● **Task details**
Below are the entries. Print only the lines starting at the one with "En esta etapa" and ending at the one with "For $K=\R$ or $\C$, this is clear.", exactly, with no pictures.

--------------------------------

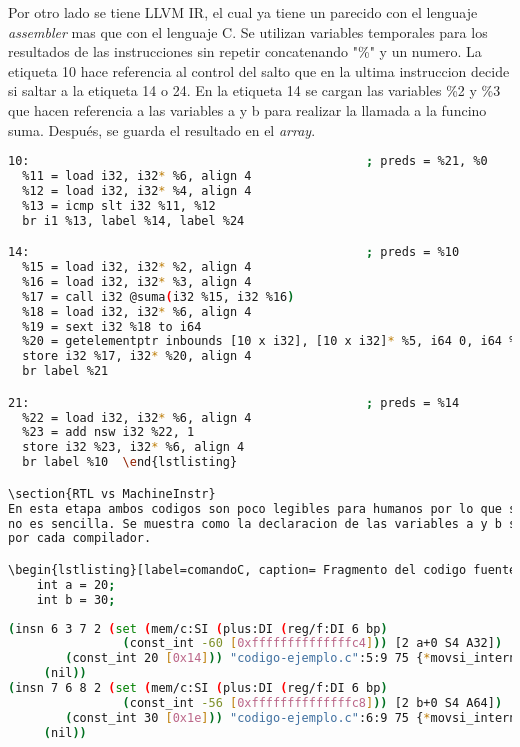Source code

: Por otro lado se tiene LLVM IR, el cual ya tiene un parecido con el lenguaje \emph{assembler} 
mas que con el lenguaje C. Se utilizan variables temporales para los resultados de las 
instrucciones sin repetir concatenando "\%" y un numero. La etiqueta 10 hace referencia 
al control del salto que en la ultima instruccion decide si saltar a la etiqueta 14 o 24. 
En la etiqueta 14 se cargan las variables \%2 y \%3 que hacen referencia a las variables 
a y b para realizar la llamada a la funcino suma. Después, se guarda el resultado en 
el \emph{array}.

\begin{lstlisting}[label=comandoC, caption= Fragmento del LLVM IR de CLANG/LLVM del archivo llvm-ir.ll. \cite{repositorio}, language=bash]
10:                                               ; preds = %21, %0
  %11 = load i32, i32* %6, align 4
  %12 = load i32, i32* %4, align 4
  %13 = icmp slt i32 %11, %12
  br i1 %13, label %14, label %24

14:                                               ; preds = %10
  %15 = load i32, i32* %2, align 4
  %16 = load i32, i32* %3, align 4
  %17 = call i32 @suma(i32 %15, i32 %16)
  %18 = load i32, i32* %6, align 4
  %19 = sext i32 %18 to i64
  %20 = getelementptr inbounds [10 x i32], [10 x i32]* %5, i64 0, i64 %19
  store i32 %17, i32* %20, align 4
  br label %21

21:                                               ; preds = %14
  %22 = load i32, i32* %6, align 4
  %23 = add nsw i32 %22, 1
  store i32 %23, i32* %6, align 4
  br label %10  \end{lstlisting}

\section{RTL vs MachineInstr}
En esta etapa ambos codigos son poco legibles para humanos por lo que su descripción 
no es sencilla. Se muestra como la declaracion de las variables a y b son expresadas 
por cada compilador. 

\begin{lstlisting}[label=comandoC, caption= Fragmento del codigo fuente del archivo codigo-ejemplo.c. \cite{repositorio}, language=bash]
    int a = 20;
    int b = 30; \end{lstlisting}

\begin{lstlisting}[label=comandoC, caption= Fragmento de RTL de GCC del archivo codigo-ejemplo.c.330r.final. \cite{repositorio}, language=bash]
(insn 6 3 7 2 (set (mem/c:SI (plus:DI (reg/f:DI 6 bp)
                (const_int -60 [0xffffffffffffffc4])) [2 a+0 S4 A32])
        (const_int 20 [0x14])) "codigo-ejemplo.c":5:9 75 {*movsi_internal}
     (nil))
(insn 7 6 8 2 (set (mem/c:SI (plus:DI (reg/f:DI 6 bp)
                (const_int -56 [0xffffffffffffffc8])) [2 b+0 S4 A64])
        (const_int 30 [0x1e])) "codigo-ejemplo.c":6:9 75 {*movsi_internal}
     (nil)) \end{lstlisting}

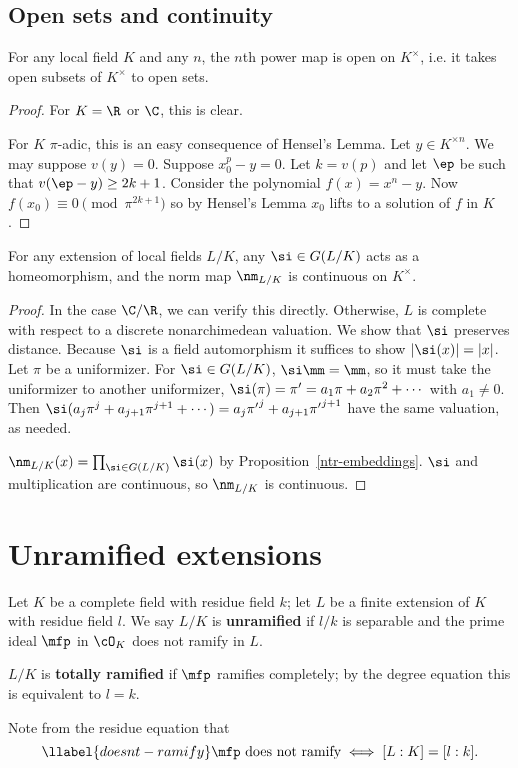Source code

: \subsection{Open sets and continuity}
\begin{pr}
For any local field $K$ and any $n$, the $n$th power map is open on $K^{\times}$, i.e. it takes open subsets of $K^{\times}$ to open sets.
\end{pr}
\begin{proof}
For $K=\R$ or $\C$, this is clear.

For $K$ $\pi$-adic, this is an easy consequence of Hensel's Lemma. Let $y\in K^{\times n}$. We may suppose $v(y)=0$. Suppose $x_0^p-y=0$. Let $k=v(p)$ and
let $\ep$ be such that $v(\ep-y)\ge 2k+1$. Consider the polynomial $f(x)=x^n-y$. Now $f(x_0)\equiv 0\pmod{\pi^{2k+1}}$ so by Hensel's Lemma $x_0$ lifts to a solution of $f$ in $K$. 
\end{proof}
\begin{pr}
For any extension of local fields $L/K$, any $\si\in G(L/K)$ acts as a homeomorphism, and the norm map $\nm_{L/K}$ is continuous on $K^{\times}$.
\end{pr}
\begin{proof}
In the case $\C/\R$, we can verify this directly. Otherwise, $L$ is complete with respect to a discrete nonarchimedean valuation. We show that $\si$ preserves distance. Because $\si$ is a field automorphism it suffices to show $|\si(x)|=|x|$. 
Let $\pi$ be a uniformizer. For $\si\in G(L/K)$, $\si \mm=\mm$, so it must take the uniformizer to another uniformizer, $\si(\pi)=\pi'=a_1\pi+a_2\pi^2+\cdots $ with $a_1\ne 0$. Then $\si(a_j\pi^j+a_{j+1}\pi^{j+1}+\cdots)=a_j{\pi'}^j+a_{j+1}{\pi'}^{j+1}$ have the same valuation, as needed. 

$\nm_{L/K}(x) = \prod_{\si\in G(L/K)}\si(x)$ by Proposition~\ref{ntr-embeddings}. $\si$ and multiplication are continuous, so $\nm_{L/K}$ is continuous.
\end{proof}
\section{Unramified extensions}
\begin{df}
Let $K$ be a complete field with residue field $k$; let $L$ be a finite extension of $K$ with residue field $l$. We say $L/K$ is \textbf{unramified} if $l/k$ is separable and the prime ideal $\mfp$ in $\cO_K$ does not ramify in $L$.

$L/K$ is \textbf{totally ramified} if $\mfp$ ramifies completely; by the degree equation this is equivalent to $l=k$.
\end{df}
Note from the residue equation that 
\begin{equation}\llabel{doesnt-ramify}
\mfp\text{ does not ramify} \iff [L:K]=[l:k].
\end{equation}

--------------------------------

● **Written solution**
En esta etapa ambos codigos son poco legibles para humanos por lo que su descripción 
no es sencilla. Se muestra como la declaracion de las variables a y b son expresadas 
por cada compilador. 

\begin{lstlisting}[label=comandoC, caption= Fragmento del codigo fuente del archivo codigo-ejemplo.c. \cite{repositorio}, language=bash]
    int a = 20;
    int b = 30; \end{lstlisting}

\begin{lstlisting}[label=comandoC, caption= Fragmento de RTL de GCC del archivo codigo-ejemplo.c.330r.final. \cite{repositorio}, language=bash]
(insn 6 3 7 2 (set (mem/c:SI (plus:DI (reg/f:DI 6 bp)
                (const_int -60 [0xffffffffffffffc4])) [2 a+0 S4 A32])
        (const_int 20 [0x14])) "codigo-ejemplo.c":5:9 75 {*movsi_internal}
     (nil))
(insn 7 6 8 2 (set (mem/c:SI (plus:DI (reg/f:DI 6 bp)
                (const_int -56 [0xffffffffffffffc8])) [2 b+0 S4 A64])
        (const_int 30 [0x1e])) "codigo-ejemplo.c":6:9 75 {*movsi_internal}
     (nil)) \end{lstlisting}

Source code

: \subsection{Open sets and continuity}
\begin{pr}
For any local field $K$ and any $n$, the $n$th power map is open on $K^{\times}$, i.e. it takes open subsets of $K^{\times}$ to open sets.
\end{pr}
\begin{proof}
For $K=\R$ or $\C$, this is clear.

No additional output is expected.